Learning Point of the Article :
Benign lipomas adjacent to bone can cause well-demarcated cortical bone erosion due to chronic pressure, a finding that should not be mistaken for malignancy on imaging and should be treated with appropriate surgical management.
Case Report | Volume 16 | Issue 01 | JOCR January 2026 | Page 139-144 | Christopher Warburton [1], Nathan Donaldson [1], Ty Subhawong [1], H Thomas Temple [1] . DOI: https://doi.org/10.13107/jocr.2026.v16.i01.6628
Authors: Christopher Warburton [1], Nathan Donaldson [1], Ty Subhawong [1], H Thomas Temple [1]
[1] Department of Orthopaedic Surgery and Rehabilitation, Division of Orthopaedic Oncology, University of Miami Hospital, Miller School of Medicine, Miami, FL.
Address of Correspondence:
Dr.
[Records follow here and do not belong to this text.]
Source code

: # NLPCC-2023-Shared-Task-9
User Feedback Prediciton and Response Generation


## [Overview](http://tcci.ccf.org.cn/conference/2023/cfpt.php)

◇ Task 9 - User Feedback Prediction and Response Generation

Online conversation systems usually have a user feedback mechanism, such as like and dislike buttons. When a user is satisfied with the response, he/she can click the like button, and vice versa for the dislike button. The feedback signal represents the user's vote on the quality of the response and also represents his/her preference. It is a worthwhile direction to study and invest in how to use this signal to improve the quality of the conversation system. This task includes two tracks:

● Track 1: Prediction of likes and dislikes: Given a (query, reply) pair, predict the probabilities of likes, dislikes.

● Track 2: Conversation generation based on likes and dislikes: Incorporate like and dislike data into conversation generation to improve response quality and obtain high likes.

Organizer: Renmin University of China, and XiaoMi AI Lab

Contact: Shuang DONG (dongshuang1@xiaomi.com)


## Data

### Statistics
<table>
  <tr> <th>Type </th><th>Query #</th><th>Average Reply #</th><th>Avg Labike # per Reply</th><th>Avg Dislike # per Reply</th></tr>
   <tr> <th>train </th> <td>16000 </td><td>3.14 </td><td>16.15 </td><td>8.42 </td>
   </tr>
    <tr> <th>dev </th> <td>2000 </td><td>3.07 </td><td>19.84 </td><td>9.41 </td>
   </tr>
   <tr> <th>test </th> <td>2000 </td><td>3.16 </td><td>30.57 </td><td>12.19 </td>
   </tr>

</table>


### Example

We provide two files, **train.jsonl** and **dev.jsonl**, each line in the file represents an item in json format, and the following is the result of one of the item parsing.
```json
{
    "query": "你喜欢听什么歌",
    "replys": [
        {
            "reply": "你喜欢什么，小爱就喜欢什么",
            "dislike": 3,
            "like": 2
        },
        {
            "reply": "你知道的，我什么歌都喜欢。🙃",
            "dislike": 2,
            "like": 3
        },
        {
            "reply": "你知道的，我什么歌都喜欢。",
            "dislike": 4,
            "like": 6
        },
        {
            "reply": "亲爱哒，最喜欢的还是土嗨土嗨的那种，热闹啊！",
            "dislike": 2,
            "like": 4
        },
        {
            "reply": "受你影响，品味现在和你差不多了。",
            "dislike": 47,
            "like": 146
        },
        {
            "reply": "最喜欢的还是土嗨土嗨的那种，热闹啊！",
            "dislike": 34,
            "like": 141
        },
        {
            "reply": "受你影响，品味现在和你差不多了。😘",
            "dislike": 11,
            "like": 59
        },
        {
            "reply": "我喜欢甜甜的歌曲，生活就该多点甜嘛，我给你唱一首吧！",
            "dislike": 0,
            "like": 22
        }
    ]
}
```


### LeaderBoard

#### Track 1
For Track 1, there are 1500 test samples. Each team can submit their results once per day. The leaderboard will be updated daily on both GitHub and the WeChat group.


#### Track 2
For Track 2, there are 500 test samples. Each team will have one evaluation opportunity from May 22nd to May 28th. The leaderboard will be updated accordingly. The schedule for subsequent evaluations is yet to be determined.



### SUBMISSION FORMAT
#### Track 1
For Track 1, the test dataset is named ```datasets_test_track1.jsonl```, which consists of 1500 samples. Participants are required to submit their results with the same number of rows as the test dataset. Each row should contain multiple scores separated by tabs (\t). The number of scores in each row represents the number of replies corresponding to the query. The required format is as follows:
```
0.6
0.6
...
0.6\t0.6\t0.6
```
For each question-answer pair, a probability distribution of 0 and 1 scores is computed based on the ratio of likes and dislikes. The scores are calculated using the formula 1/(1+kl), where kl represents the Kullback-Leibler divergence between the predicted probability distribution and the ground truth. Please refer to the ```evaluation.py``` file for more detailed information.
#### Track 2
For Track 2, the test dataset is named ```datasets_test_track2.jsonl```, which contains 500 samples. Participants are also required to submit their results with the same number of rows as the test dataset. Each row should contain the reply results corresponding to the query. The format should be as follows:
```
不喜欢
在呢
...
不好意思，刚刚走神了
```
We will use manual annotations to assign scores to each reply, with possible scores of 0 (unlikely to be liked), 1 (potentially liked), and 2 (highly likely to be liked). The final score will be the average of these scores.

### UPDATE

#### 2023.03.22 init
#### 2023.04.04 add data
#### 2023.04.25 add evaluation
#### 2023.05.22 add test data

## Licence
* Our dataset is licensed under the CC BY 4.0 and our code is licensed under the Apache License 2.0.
Christopher Warburton, Department of Orthopaedic Surgery and Rehabilitation, Division of Orthopaedic Oncology, University of Miami Hospital, Miller School of Medicine, Miami, FL. E-mail: cswarburton@comcast.net
Article Received : 2025-10-10,
Article Accepted : 2025-12-04

Introduction: Lipomas are common benign masses of variable size that may be found in a variety of superficial and deep tissues. As a benign growth, lipomas do not typically invade into adjacent structures such as bone. However, when a lipoma has grown large enough, several studies have noted bony erosion in adjacent bony structures. In this series of cases, we report three instances where a large lipoma caused adjacent bony erosion and describe the respective imaging findings.

Case Report: A 57-year-old woman had a left gluteal mass eroding the outer surface of the ilium; a 68-year-old man with a recurrent right buttock lipoma demonstrated similar erosion of the posterior ilium; and a 79-year-old woman had a multilobulated lipoma extending through the scapula from posterior to anterior. In all cases, imaging revealed well-defined, homogenous lipomatous masses with adjacent osseous scalloping best visualized on computed tomography. Histopathology confirmed benign lipomatous tumors with fat necrosis and no evidence of malignancy.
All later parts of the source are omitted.